On revendique à gauche les Amish, cette secte religieuse de Pennsylvanie à laquelle le président Macron a voulu réduire les écolos... Dans Mediapart je lis que les vénérables Amis de la terre se sont rebaptisés les "Amish de la terre" et ça buzze bien, et un historien de la technique,  François Jarrige, revendique, mi-sérieux, le modèle Amish: "De qui parle-t-on ? D’un groupe religieux persécuté en Europe, qui a développé des communautés rurales autarciques aux États-Unis. Ils ne sont pas contre la technique en général mais pensent que les choix techniques doivent être subordonnés à des fins supérieures. En l’occurrence, il s’agit pour eux d’une conception de Dieu/ Mais on peut appliquer ce modèle en se fixant plutôt comme fins l'égalité sociale et la préservation d’un monde vivant." Libération explique que les Amish, deux fois par ans, débattent des techniques qui sont apparues dans le reste du monde  et se demandent si conformément à leurs valeurs, ils doivent ou non l'adopter... Ce serait un modèle démocratique. 

A propos de démocratie, vous lirez dans la Croix comment la révolution contre le président biélorusse Loukachenko a muri dans des cours d'immeuble, dans des discussions entre voisins, citoyens bientôt.
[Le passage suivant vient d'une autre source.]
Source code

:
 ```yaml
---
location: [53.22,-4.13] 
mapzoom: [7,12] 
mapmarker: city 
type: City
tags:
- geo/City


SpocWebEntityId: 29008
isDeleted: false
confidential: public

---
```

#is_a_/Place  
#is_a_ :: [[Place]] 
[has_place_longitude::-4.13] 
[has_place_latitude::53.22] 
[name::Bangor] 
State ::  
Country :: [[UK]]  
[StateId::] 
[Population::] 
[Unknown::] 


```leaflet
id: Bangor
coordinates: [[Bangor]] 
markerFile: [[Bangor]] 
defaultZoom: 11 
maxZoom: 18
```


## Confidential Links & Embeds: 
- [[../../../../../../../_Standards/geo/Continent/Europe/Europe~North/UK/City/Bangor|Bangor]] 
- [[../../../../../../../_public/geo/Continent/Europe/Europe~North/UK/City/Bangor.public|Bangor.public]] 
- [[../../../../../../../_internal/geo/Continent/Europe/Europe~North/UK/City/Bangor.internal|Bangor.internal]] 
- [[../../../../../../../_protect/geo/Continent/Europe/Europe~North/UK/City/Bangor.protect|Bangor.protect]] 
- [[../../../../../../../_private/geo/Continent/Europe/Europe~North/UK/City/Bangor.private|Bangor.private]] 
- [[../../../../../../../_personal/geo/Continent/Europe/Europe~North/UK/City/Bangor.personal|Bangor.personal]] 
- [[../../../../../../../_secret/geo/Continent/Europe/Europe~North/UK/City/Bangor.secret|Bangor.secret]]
On parle enfin de moutons !

Que des hommes ont sauvé d'une chute de neige arrivée bien tôt dans la saison, 7000 moutons qui auraient pu mourir près du col du Glandon en Savoie, c'est une épopée solidaire que raconte le Dauphiné encore lui,  on a fabriqué pour des agneaux des manteaux faits de ficelle et de sasc de sel, et on a coupé à la tronçonneuse les arbres qui obstruaient le chemin, on a acheminé 6 tonnes de foin pour les bêtes... Tout s'est joué à trois heures près lis je et parfois, on est fier de l'espèce humaine... Elle est courageuse, parfois attendrissante.

J'apprends par Ouest France que des sapeurs-pompiers à Lamballe ont simulé une intervention avec des figurines Playmobil, l'entrainement a été fructueux.